William Atherton was a Kentucky Rifleman who fought at the Battle of Frenchtown in the War of 1812. He wrote a memoir of defeat (Audio Version Here) and his subsequent capture and imprisonment first at the hands of native tribes people and then with the British.
The memoir has a detailed account of the time he spent as a captive of the Indians. The tribe he was with lived a hunter gatherer lifestyle. (According to Caesar, my ancestors did the same 2000-ish years ago.) Their lifestyle as described by Atherton lacked comfort and the quality of day to day life was largely a function of the availability of game to eat. The life was one of day to day drudgery--a nonstop quest for the next meal. According to Atherton, his captors had no calendar and no concept of weeks or months.
The most important characteristic of grains that makes agriculture and civilization possible is they can be stored--almost indefinitely--in the right conditions. A grain silo is essentially a version of solar storage. One ton of wheat (which you could get from one acre of land) yields roughly 2000 loaves of bread. Storing grain insulates people from the type of privation and drudgery that plagued Atherton's captors.

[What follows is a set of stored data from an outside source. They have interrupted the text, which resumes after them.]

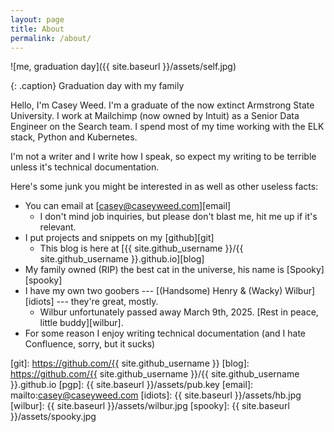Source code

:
 ```yaml
---
layout: page
title: About
permalink: /about/
---
```


![me, graduation day]({{ site.baseurl }}/assets/self.jpg)

{: .caption}
Graduation day with my family

Hello, I'm Casey Weed. I'm a graduate of the now extinct Armstrong State University. I work at Mailchimp (now owned by Intuit) as a Senior Data Engineer on the Search team. I spend most of my time working with the ELK stack, Python and Kubernetes.

I'm not a writer and I write how I speak, so expect my writing to be terrible unless it's technical documentation.

Here's some junk you might be interested in as well as other useless facts:

* You can email at [casey@caseyweed.com][email]
    * I don't mind job inquiries, but please don't blast me, hit me up if it's relevant.
* I put projects and snippets on my [github][git]
    * This blog is here at [{{ site.github_username }}/{{ site.github_username }}.github.io][blog]
* My family owned (RIP) the best cat in the universe, his name is [Spooky][spooky]
* I have my own two goobers --- [(Handsome) Henry & (Wacky) Wilbur][idiots] --- they're great, mostly.
    * Wilbur unfortunately passed away March 9th, 2025. [Rest in peace, little buddy][wilbur].
* For some reason I enjoy writing technical documentation (and I hate Confluence, sorry, but it sucks)

[git]: https://github.com/{{ site.github_username }}
[blog]: https://github.com/{{ site.github_username }}/{{ site.github_username }}.github.io
[pgp]: {{ site.baseurl }}/assets/pub.key
[email]: mailto:casey@caseyweed.com
[idiots]: {{ site.baseurl }}/assets/hb.jpg
[wilbur]: {{ site.baseurl }}/assets/wilbur.jpg
[spooky]: {{ site.baseurl }}/assets/spooky.jpg
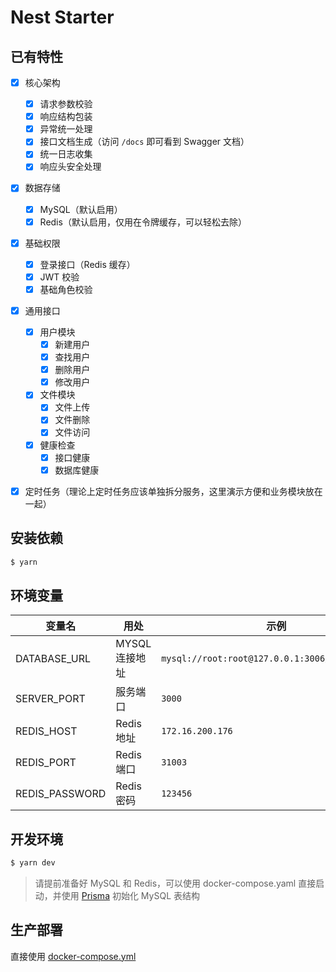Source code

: # Nest Starter

## 已有特性
- [x] 核心架构
  - [x] 请求参数校验
  - [x] 响应结构包装
  - [x] 异常统一处理
  - [x] 接口文档生成（访问 `/docs` 即可看到 Swagger 文档）
  - [x] 统一日志收集
  - [x] 响应头安全处理
- [x] 数据存储
  - [x] MySQL（默认启用）
  - [x] Redis（默认启用，仅用在令牌缓存，可以轻松去除）
- [x] 基础权限
  - [x] 登录接口（Redis 缓存）
  - [x] JWT 校验
  - [x] 基础角色校验
- [x] 通用接口
  - [x] 用户模块
      - [x] 新建用户
      - [x] 查找用户
      - [x] 删除用户
      - [x] 修改用户
  - [x] 文件模块
      - [x] 文件上传
      - [x] 文件删除
      - [x] 文件访问
  - [x] 健康检查
      - [x] 接口健康
      - [x] 数据库健康
- [x] 定时任务（理论上定时任务应该单独拆分服务，这里演示方便和业务模块放在一起）
  



## 安装依赖
```bash
$ yarn
```

## 环境变量

|  变量名       | 用处|   示例|   
|  ----         | ----  | ----  |
| DATABASE_URL  |  MYSQL 连接地址 |  `mysql://root:root@127.0.0.1:3006/nest_starter` 
| SERVER_PORT   |  服务端口 | `3000` | 
| REDIS_HOST    |  Redis 地址  | `172.16.200.176` | 
| REDIS_PORT    |  Redis 端口 | `31003`| 
| REDIS_PASSWORD|  Redis 密码  | `123456` | 

## 开发环境

```bash
$ yarn dev
```

> 请提前准备好 MySQL 和 Redis，可以使用 docker-compose.yaml 直接启动，并使用 [Prisma](https://www.prisma.io/docs/reference/api-reference/command-reference#prisma-migrate) 初始化 MySQL 表结构


## 生产部署
直接使用 [docker-compose.yml](./docker-compose.yml)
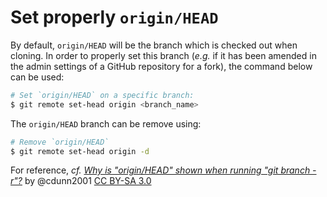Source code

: # Set properly `origin/HEAD`

By default, `origin/HEAD` will be the branch which is checked out when cloning. In order to properly set this branch (_e.g._ if it has been amended in the admin settings of a GitHub repository for a fork), the command below can be used:

```bash
# Set `origin/HEAD` on a specific branch:
$ git remote set-head origin <branch_name>
```

The `origin/HEAD` branch can be remove using:

```bash
# Remove `origin/HEAD`
$ git remote set-head origin -d
```

For reference, _cf._ [_Why is "origin/HEAD" shown when running "git branch -r"?_](https://stackoverflow.com/a/6838756) by @cdunn2001 [CC BY-SA 3.0](https://creativecommons.org/licenses/by-sa/3.0/)
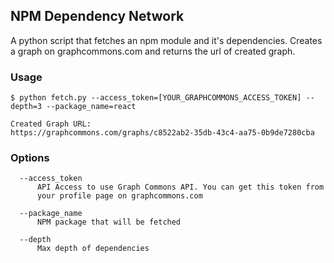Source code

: ## NPM Dependency Network

A python script that fetches an npm module and it's dependencies. 
Creates a graph on graphcommons.com and returns the url of created graph.

### Usage

```
$ python fetch.py --access_token=[YOUR_GRAPHCOMMONS_ACCESS_TOKEN] --depth=3 --package_name=react

Created Graph URL:
https://graphcommons.com/graphs/c8522ab2-35db-43c4-aa75-0b9de7280cba
```

### Options
```
  --access_token
      API Access to use Graph Commons API. You can get this token from 
      your profile page on graphcommons.com
      
  --package_name
      NPM package that will be fetched
      
  --depth
      Max depth of dependencies
```
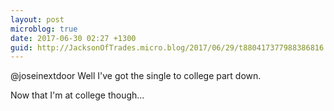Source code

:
 ```yaml
---
layout: post
microblog: true
date: 2017-06-30 02:27 +1300
guid: http://JacksonOfTrades.micro.blog/2017/06/29/t880417377988386816.html
---
```

@joseinextdoor Well I've got the single to college part down.

Now that I'm at college though...
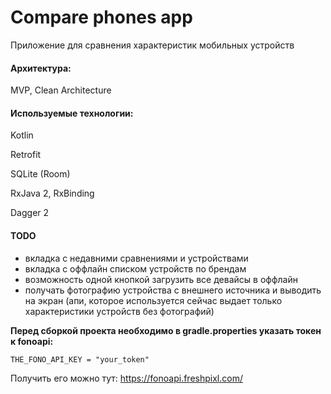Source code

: # Compare phones app

Приложение для сравнения характеристик мобильных устройств


#### Архитектура:
MVP, Clean Architecture


#### Используемые технологии:
Kotlin

Retrofit

SQLite (Room)

RxJava 2, RxBinding

Dagger 2



#### TODO
- вкладка с недавними сравнениями и устройствами
- вкладка с оффлайн списком устройств по брендам
- возможность одной кнопкой загрузить все девайсы в оффлайн
- получать фотографию устройства с внешнего источника и выводить на экран (апи, которое используется сейчас выдает только характеристики устройств без фотографий)



**Перед сборкой проекта необходимо в gradle.properties указать токен к fonoapi:**

```
THE_FONO_API_KEY = "your_token"
```

Получить его можно тут: https://fonoapi.freshpixl.com/
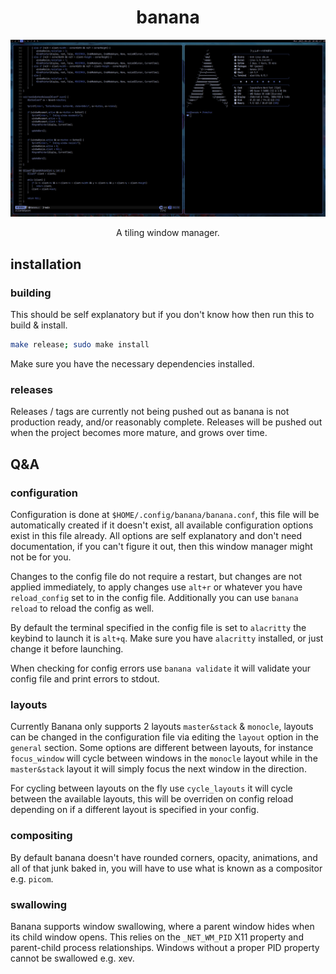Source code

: <div align="center">

# banana

![banana](.github/banana.png)

A tiling window manager.

</div>

## installation

### building

This should be self explanatory but if you don't know how then run this to build & install.

```bash
make release; sudo make install
```

Make sure you have the necessary dependencies installed.

### releases

Releases / tags are currently not being pushed out as banana is not production ready, and/or
reasonably complete. Releases will be pushed out when the project becomes more mature, and
grows over time.

## Q&A

### configuration

Configuration is done at `$HOME/.config/banana/banana.conf`, this file will be automatically
created if it doesn't exist, all available configuration options exist in this file already.
All options are self explanatory and don't need documentation, if you can't figure it out,
then this window manager might not be for you.

Changes to the config file do not require a restart, but changes are not applied immediately,
to apply changes use `alt+r` or whatever you have `reload_config` set to in the config
file. Additionally you can use `banana reload` to reload the config as well.

By default the terminal specified in the config file is set to `alacritty` the keybind to
launch it is `alt+q`. Make sure you have `alacritty` installed, or just change it before
launching.

When checking for config errors use `banana validate` it will validate your config file and
print errors to stdout.

### layouts

Currently Banana only supports 2 layouts `master&stack` & `monocle`, layouts can be changed
in the configuration file via editing the `layout` option in the `general` section. Some
options are different between layouts, for instance `focus_window` will cycle between windows
in the `monocle` layout while in the `master&stack` layout it will simply focus the next window
in the direction.

For cycling between layouts on the fly use `cycle_layouts` it will cycle between the available
layouts, this will be overriden on config reload depending on if a different layout is specified
in your config.

### compositing

By default banana doesn't have rounded corners, opacity, animations, and all of that junk
baked in, you will have to use what is known as a compositor e.g. `picom`.

### swallowing

Banana supports window swallowing, where a parent window hides when its child window opens.
This relies on the `_NET_WM_PID` X11 property and parent-child process relationships. Windows
without a proper PID property cannot be swallowed e.g. xev.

Agriculture and cities remove people's dependence on nature for sustenance and creates dependence on systems of their own design--engineered systems, e.g. grain silos. Natural systems of life evolve over ages to be stable, or to return to stability, over a huge range of conditions. Engineered systems, by contrast, only tend to be stable over the range of conditions people imagined, and when they fail, they typically have no ability to restore themselves.